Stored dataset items
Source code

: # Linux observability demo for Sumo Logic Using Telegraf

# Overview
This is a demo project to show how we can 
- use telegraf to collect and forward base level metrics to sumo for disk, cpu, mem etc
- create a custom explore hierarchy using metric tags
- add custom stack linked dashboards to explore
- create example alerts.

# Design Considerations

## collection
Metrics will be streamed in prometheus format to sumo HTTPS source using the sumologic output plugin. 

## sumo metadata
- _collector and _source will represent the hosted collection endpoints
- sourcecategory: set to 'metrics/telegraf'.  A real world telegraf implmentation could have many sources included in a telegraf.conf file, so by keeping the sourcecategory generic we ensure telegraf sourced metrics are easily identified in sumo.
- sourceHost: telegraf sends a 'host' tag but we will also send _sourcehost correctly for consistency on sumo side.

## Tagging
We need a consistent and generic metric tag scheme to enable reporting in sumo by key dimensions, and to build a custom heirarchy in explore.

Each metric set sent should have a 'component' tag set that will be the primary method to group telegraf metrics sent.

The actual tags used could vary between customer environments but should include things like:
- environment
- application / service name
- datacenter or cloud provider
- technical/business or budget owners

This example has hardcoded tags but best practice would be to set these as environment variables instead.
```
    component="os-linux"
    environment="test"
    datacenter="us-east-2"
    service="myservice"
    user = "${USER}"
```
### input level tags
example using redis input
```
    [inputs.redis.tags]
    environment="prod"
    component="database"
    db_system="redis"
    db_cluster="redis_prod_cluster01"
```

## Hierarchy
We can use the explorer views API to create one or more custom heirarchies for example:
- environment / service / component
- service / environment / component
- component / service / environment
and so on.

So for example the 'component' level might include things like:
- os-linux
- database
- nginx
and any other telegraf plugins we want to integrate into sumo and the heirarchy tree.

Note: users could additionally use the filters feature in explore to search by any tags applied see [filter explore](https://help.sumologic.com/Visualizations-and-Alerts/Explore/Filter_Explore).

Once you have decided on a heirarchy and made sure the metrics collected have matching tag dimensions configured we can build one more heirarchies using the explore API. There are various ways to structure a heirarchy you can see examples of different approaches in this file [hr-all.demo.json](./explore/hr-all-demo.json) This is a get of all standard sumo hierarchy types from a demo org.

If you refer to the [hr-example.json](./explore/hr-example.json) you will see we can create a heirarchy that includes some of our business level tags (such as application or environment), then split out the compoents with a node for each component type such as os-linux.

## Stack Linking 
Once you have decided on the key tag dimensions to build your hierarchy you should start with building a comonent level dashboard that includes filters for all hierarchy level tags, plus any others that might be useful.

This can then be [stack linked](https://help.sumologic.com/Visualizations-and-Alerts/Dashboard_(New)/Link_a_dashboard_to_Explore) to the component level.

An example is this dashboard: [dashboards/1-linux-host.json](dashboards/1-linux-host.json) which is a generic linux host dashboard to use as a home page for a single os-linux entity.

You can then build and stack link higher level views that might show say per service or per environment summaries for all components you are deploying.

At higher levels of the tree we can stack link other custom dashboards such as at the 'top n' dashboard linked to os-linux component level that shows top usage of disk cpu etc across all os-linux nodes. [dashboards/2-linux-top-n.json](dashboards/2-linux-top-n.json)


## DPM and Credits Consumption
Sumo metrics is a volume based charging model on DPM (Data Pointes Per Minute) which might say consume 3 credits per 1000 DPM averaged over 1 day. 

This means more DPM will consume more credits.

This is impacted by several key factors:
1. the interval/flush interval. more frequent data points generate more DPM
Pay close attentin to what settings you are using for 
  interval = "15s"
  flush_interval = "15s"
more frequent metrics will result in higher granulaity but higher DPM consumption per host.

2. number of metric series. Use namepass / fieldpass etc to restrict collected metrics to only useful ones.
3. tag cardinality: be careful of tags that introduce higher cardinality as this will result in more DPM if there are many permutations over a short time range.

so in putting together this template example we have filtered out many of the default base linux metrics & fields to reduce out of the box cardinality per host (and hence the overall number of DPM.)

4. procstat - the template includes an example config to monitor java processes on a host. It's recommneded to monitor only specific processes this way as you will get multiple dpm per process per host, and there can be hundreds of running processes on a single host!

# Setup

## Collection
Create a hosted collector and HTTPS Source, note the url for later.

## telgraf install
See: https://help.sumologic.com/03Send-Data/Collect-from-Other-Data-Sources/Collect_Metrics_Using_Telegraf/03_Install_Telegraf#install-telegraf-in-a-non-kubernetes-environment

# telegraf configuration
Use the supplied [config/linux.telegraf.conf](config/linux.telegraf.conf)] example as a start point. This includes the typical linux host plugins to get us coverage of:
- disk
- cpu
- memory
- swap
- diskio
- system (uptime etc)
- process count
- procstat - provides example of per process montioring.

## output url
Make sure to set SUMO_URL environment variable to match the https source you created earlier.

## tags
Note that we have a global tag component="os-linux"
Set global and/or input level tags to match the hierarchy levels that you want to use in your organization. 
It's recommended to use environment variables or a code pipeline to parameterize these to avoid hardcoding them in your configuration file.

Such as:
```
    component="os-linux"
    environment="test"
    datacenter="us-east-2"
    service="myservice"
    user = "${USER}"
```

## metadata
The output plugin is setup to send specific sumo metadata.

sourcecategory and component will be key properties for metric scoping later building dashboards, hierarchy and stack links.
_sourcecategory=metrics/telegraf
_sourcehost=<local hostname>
--
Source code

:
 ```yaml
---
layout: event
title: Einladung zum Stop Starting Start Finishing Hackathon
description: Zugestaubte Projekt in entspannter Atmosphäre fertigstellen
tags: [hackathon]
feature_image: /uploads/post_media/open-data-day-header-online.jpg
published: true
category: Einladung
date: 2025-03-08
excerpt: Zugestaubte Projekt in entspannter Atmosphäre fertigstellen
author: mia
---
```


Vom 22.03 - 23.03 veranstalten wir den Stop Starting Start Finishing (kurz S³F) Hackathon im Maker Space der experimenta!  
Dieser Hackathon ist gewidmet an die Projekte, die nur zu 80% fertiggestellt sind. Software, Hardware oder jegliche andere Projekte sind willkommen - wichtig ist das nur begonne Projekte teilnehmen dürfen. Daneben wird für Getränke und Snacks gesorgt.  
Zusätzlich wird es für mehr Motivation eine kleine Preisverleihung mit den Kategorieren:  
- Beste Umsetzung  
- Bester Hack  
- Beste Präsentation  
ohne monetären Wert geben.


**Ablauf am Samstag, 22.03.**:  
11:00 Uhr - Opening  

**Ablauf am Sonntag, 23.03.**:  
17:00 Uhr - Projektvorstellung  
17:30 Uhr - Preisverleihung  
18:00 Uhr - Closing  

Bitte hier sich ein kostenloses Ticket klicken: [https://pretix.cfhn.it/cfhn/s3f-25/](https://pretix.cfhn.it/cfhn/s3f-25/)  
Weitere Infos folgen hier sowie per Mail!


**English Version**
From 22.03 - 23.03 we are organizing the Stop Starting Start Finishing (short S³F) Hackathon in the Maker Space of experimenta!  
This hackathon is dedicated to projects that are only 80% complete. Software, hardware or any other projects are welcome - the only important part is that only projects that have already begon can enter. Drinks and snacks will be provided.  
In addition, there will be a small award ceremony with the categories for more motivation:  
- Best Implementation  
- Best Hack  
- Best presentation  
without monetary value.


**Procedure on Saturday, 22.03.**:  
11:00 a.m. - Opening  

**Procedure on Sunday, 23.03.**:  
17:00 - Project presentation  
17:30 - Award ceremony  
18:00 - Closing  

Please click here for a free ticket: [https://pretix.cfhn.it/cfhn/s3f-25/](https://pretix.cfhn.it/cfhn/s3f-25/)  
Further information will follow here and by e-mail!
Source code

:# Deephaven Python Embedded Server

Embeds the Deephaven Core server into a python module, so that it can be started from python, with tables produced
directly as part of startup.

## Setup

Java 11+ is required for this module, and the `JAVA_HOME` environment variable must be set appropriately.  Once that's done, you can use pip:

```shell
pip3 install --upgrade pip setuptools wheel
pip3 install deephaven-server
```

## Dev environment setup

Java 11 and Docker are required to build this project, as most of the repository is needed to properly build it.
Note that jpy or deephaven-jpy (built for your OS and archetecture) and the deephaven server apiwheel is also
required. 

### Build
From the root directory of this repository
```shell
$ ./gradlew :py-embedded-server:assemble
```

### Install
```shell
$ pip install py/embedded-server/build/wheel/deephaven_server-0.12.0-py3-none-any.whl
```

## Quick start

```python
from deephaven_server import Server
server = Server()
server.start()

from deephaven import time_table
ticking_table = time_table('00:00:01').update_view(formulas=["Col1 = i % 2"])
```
--
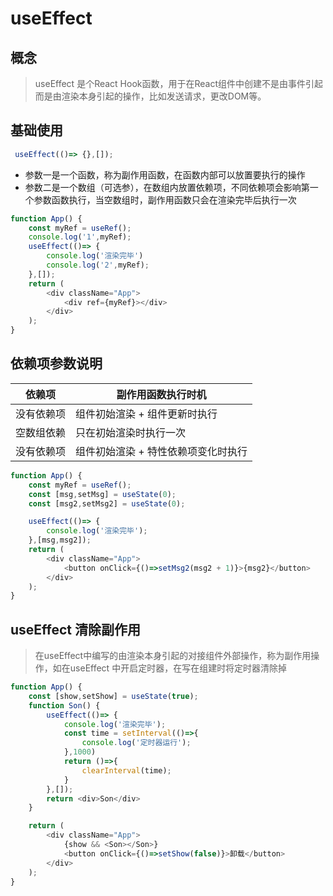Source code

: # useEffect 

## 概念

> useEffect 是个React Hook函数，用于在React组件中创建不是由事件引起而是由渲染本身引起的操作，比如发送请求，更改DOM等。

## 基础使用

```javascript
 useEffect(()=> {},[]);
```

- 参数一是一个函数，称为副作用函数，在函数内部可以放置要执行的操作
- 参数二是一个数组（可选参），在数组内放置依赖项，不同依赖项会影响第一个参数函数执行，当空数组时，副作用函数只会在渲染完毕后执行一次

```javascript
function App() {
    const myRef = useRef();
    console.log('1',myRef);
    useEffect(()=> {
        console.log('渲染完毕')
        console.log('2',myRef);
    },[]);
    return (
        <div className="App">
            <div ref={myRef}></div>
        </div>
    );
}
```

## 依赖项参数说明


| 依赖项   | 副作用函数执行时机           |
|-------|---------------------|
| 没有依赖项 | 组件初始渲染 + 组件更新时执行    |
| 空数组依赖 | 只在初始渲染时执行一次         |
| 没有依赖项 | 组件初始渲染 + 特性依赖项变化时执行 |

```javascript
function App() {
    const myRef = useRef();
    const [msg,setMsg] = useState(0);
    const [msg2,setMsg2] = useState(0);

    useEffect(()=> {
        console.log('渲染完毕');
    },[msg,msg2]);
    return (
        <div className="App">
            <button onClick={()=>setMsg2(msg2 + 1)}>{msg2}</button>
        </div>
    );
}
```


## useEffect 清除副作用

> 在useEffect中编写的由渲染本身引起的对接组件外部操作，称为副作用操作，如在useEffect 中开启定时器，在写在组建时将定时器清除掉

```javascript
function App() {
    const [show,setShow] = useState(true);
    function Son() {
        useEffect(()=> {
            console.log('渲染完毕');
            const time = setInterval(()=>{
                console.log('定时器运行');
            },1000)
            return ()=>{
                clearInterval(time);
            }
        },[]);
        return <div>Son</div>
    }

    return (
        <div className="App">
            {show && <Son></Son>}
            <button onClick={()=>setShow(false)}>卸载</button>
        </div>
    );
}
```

■ Problem statement:
Tell me how many lines of the records include the word "filters", replying with the number alone.

■ Task solution:
2